▶ _WHAT THE EXERCISE ASKS_: Below are the records. State how many of their lines hold the word "mean", and add nothing else.

Saved entries:
★ ★ ★ ★

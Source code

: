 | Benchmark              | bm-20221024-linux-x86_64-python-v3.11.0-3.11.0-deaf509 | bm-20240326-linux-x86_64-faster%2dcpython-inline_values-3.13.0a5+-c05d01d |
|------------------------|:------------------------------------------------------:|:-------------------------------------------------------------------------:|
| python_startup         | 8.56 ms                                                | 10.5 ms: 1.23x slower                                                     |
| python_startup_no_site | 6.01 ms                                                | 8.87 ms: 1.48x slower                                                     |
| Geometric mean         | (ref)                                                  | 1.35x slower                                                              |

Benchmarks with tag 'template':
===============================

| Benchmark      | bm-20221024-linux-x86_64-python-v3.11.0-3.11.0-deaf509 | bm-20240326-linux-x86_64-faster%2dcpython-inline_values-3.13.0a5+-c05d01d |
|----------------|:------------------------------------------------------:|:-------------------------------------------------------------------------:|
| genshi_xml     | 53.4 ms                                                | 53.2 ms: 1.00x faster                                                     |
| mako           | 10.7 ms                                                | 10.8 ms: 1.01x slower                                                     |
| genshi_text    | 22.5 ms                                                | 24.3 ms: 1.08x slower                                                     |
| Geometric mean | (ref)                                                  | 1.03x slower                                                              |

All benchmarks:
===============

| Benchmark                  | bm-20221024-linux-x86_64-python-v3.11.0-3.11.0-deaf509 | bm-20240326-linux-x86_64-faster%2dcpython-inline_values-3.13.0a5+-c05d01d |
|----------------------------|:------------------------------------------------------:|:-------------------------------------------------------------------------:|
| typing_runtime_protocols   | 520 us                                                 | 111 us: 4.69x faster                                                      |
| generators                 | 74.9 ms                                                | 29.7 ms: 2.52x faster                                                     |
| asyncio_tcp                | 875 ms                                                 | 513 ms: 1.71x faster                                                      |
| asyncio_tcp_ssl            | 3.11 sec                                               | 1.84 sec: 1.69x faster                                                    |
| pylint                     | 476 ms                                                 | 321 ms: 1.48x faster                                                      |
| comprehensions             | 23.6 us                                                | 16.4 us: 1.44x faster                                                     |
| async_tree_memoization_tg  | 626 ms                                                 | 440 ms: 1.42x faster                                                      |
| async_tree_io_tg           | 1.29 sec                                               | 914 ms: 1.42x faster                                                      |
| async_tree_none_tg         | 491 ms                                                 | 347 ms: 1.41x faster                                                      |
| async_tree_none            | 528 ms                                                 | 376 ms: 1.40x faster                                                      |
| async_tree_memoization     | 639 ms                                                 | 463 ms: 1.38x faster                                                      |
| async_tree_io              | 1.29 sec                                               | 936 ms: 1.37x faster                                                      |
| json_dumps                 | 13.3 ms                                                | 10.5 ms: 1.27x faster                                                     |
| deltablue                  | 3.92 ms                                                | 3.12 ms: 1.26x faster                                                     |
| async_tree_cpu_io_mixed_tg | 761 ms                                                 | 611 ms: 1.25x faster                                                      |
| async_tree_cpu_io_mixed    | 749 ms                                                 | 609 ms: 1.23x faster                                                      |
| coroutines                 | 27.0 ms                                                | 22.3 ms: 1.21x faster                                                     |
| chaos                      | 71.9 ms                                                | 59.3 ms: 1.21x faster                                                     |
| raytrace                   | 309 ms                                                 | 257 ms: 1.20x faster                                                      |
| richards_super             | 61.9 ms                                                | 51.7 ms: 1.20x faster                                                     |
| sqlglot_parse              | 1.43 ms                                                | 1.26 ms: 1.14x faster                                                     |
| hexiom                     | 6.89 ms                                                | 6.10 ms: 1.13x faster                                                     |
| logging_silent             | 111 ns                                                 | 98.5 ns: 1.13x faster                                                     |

★ ★ ★ ★

▶ _EXERCISE SOLUTION_: 2